To achieve Sustainable Development Goals (SDG) 3.1 and 3.2i, every pregnant woman should have the possibility to deliver in a referral health facility that provides safe EmONC. Since the first International Safe Motherhood Conference, held in Nairobi in 1987, there has been much reflection on the provision of obstetric and newborn care and in 2009 the World Health Organization (WHO), the United Nations Children’s Fund (UNICEF), the United Nations Population Fund (UNFPA) and Columbia University’s Averting Maternal Death and Disability (AMDD) Program developed the “Monitoring emergency obstetric care” handbook that describes the concepts of basic and comprehensive EmONC health facilities and the indicators that countries can use to plan and manage access to EmONC services.
While the EmONC framework described in this handbook has been used in many countries over the last decade, few countries have been able to set-up a national network of health facilities providing EmONC services with quality of care 24h/7d.
Based on field experiences and on a close collaborative work with UNFPA’s country offices and regional offices, the Maternal and Newborn Health Thematic Fund (MHTF) team of UNFPA’s Technical Division has developed an approach for countries to identify their national network of referral (EmONC) health facilities, implement interventions to upgrade them in maternity units with quality obstetric and newborn care, and monitor the development of the network to ensure the provision of quality MNH care.
The proposed approach uses the Geographic Information System (GIS) technology to map the EmONC health facilities and maximize the proportion of the population accessing the closest EmONC health facility within 1 or 2 hours of travel time. This technology became one of the cornerstones of UNFPA’s approach to EmONC, which is already implemented in 11 countries and in more countries from 2020.
This manual also revisits the concept of EmONC health facilities and EmONC indicators proposed in 2009. It analyses the role of the EmONC health facilities in the health system and more precisely describes the role, the infrastructure, and the resources of a basic EmONC health facility (B EmONC) and the way to articulate it with the Comprehensive EmONC health facility (C EmONC) and the other maternities (non EmONC health facilities). It also highlights the critical role of the midwives in the EmONC facilities.
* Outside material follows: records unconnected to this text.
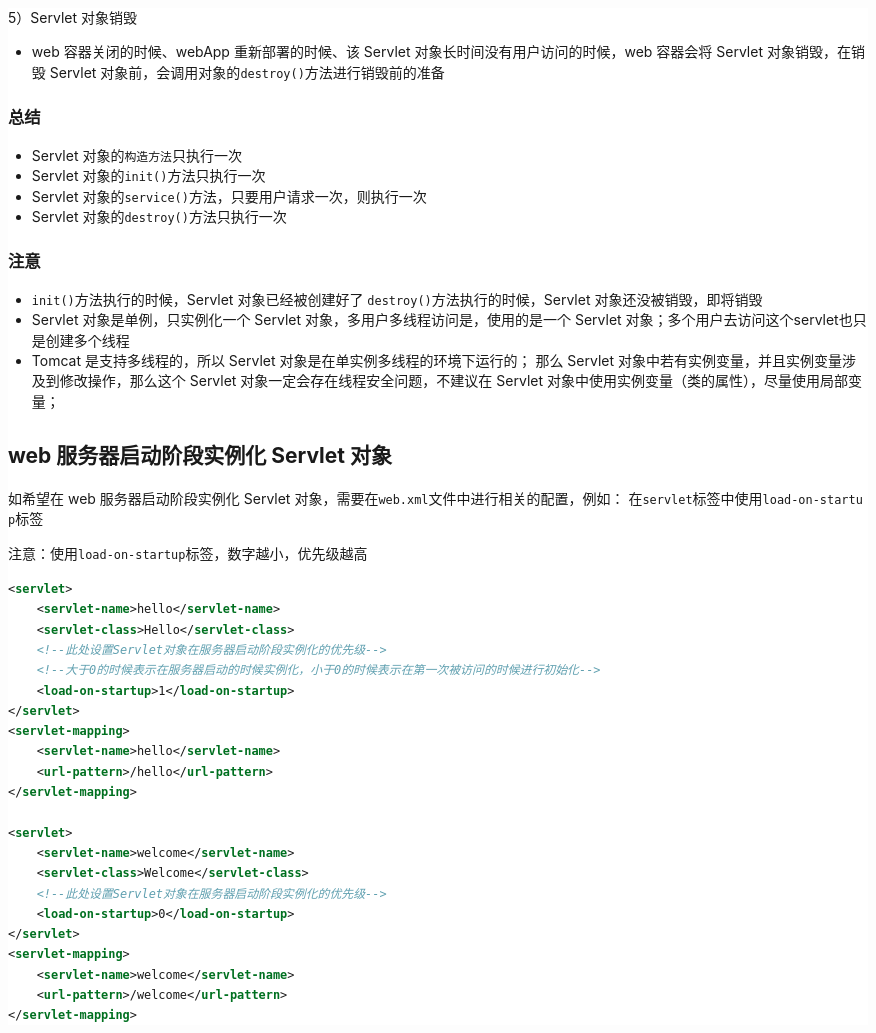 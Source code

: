 5）Servlet 对象销毁

- web 容器关闭的时候、webApp 重新部署的时候、该 Servlet 对象长时间没有用户访问的时候，web 容器会将 Servlet 对象销毁，在销毁 Servlet 对象前，会调用对象的`destroy()`方法进行销毁前的准备

### 总结

- Servlet 对象的`构造方法`只执行一次
- Servlet 对象的`init()`方法只执行一次
- Servlet 对象的`service()`方法，只要用户请求一次，则执行一次
- Servlet 对象的`destroy()`方法只执行一次

### 注意

- `init()`方法执行的时候，Servlet 对象已经被创建好了
  `destroy()`方法执行的时候，Servlet 对象还没被销毁，即将销毁
- Servlet 对象是单例，只实例化一个 Servlet 对象，多用户多线程访问是，使用的是一个 Servlet 对象；多个用户去访问这个servlet也只是创建多个线程
- Tomcat 是支持多线程的，所以 Servlet 对象是在单实例多线程的环境下运行的；
  那么 Servlet 对象中若有实例变量，并且实例变量涉及到修改操作，那么这个 Servlet 对象一定会存在线程安全问题，不建议在 Servlet 对象中使用实例变量（类的属性），尽量使用局部变量；

## web 服务器启动阶段实例化 Servlet 对象

如希望在 web 服务器启动阶段实例化 Servlet 对象，需要在`web.xml`文件中进行相关的配置，例如：
在`servlet`标签中使用`load-on-startup`标签

注意：使用`load-on-startup`标签，数字越小，优先级越高

```xml
<servlet>
    <servlet-name>hello</servlet-name>
    <servlet-class>Hello</servlet-class>
    <!--此处设置Servlet对象在服务器启动阶段实例化的优先级-->
    <!--大于0的时候表示在服务器启动的时候实例化，小于0的时候表示在第一次被访问的时候进行初始化-->
    <load-on-startup>1</load-on-startup>
</servlet>
<servlet-mapping>
    <servlet-name>hello</servlet-name>
    <url-pattern>/hello</url-pattern>
</servlet-mapping>

<servlet>
    <servlet-name>welcome</servlet-name>
    <servlet-class>Welcome</servlet-class>
    <!--此处设置Servlet对象在服务器启动阶段实例化的优先级-->
    <load-on-startup>0</load-on-startup>
</servlet>
<servlet-mapping>
    <servlet-name>welcome</servlet-name>
    <url-pattern>/welcome</url-pattern>
</servlet-mapping>
```
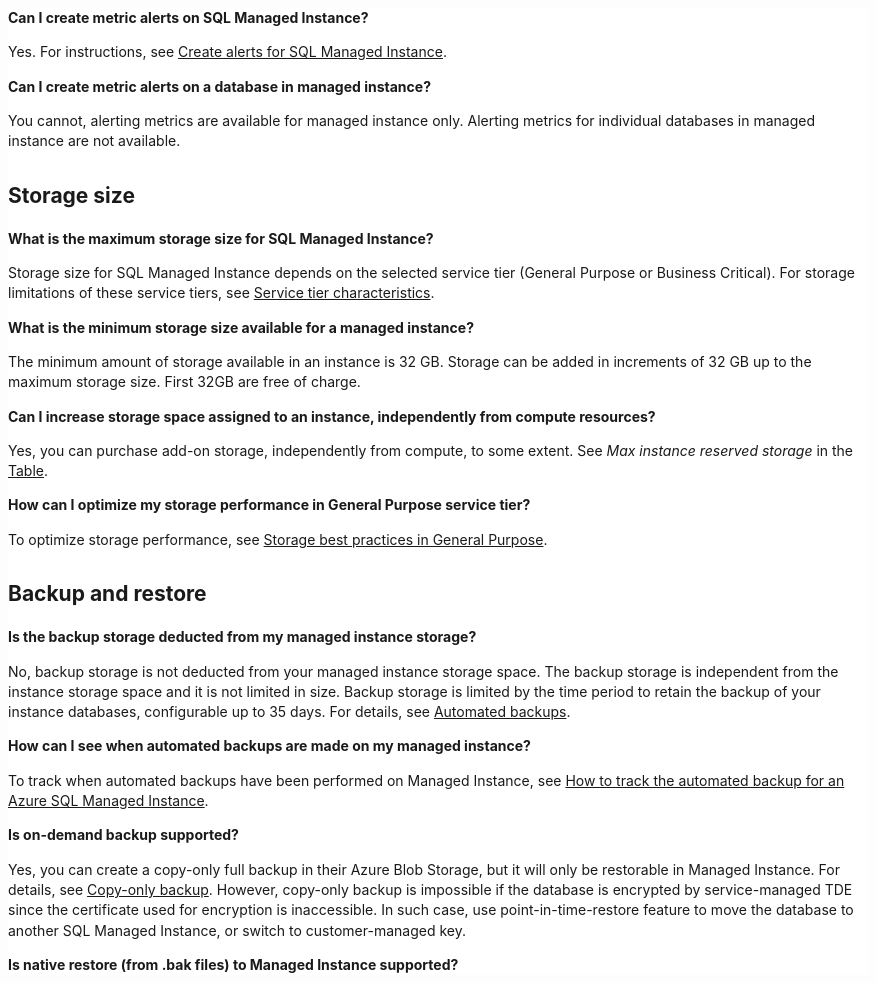 **Can I create metric alerts on SQL Managed Instance?**

Yes. For instructions, see [Create alerts for SQL Managed Instance](alerts-create.md).

**Can I create metric alerts on a database in managed instance?**

You cannot, alerting metrics are available for managed instance only. Alerting metrics for individual databases in managed instance are not available.

## Storage size

**What is the maximum storage size for SQL Managed Instance?**

Storage size for SQL Managed Instance depends on the selected service tier (General Purpose or Business Critical). For storage limitations of these service tiers, see [Service tier characteristics](../database/service-tiers-general-purpose-business-critical.md).

**What is the minimum storage size available for a managed instance?**

The minimum amount of storage available in an instance is 32 GB. Storage can be added in increments of 32 GB up to the maximum storage size. First 32GB are free of charge.

**Can I increase storage space assigned to an instance, independently from compute resources?**

Yes, you can purchase add-on storage, independently from compute, to some extent. See *Max instance reserved storage* in the [Table](resource-limits.md#hardware-generation-characteristics).

**How can I optimize my storage performance in General Purpose service tier?**

To optimize storage performance, see [Storage best practices in General Purpose](https://techcommunity.microsoft.com).

## Backup and restore

**Is the backup storage deducted from my managed instance storage?**

No, backup storage is not deducted from your managed instance storage space. The backup storage is independent from the instance storage space and it is not limited in size. Backup storage is limited by the time period to retain the backup of your instance databases, configurable up to 35 days. For details, see [Automated backups](../database/automated-backups-overview.md).

**How can I see when automated backups are made on my managed instance?**

To track when automated backups have been performed on Managed Instance, see [How to track the automated backup for an Azure SQL Managed Instance](https://techcommunity.microsoft.com/t5/azure-database-support-blog/lesson-learned-128-how-to-track-the-automated-backup-for-an/ba-p/1442355).

**Is on-demand backup supported?**

Yes, you can create a copy-only full backup in their Azure Blob Storage, but it will only be restorable in Managed Instance. For details, see [Copy-only backup](https://docs.microsoft.com/sql/relational-databases/backup-restore/copy-only-backups-sql-server?view=sql-server-ver15). However, copy-only backup is impossible if the database is encrypted by service-managed TDE since the certificate used for encryption is inaccessible. In such case, use point-in-time-restore feature to move the database to another SQL Managed Instance, or switch to customer-managed key.

**Is native restore (from .bak files) to Managed Instance supported?**
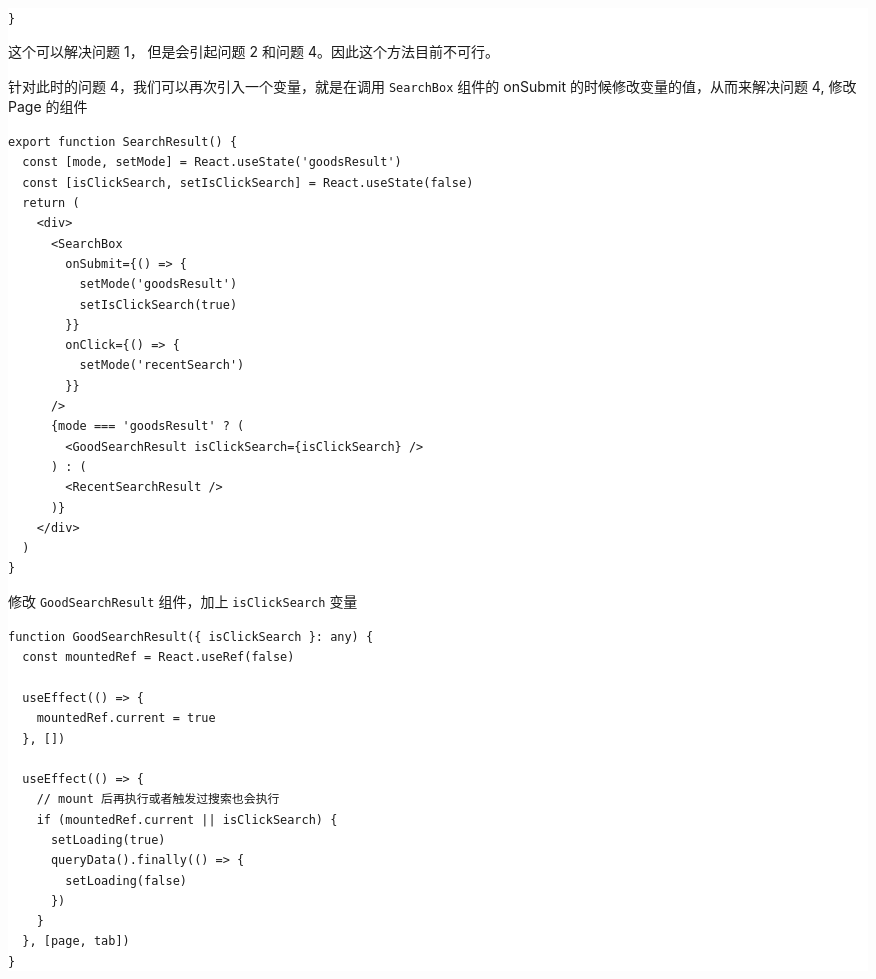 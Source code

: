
```tsx
}
```

这个可以解决问题 1， 但是会引起问题 2 和问题 4。因此这个方法目前不可行。

针对此时的问题 4，我们可以再次引入一个变量，就是在调用 `SearchBox` 组件的 onSubmit 的时候修改变量的值，从而来解决问题 4, 修改 Page 的组件

```tsx
export function SearchResult() {
  const [mode, setMode] = React.useState('goodsResult')
  const [isClickSearch, setIsClickSearch] = React.useState(false)
  return (
    <div>
      <SearchBox
        onSubmit={() => {
          setMode('goodsResult')
          setIsClickSearch(true)
        }}
        onClick={() => {
          setMode('recentSearch')
        }}
      />
      {mode === 'goodsResult' ? (
        <GoodSearchResult isClickSearch={isClickSearch} />
      ) : (
        <RecentSearchResult />
      )}
    </div>
  )
}
```

修改 `GoodSearchResult` 组件，加上 `isClickSearch` 变量

```tsx
function GoodSearchResult({ isClickSearch }: any) {
  const mountedRef = React.useRef(false)

  useEffect(() => {
    mountedRef.current = true
  }, [])

  useEffect(() => {
    // mount 后再执行或者触发过搜索也会执行
    if (mountedRef.current || isClickSearch) {
      setLoading(true)
      queryData().finally(() => {
        setLoading(false)
      })
    }
  }, [page, tab])
}
```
The implementation of the interventions that are needed to address gaps in availability and quality of care and to ensure that each health facility of the network provides EmONC 24h/7d with respect and quality of care is very challenging, especially when interventions have to be cost-efficient and sustainable. Hence, UNFPA introduced the concepts of implementation science in maternal health programs to ensure that the bottom-up approach we recommend can be efficient and sustainable.
This manual should be implemented in conjunction with the Monitoring Emergency Obstetric Care handbook developed by AMDD, UNFPA, UNICEF, and WHO in 2009. It is, first and foremost, intended for people who are responsible for developing and improving maternal and newborn care in their country, whether at a district, regional, provincial or national level. It is also aimed at managers of the Ministry of Health and technical advisers, particularly from United Nations Organizations, who are seeking clarification on the approach to effectively develop and implement a national network of referral maternity facilities. Lastly, it is intended – particularly the first part – for decision-makers who are aiming to develop a network of referral facilities able to provide quality care and to monitor and report on the care provided to women and newborns.
The manual has also inspired the maternal health policy of the UNFPA and some indicators of UNFPA’s Strategic Plan (2018-2021).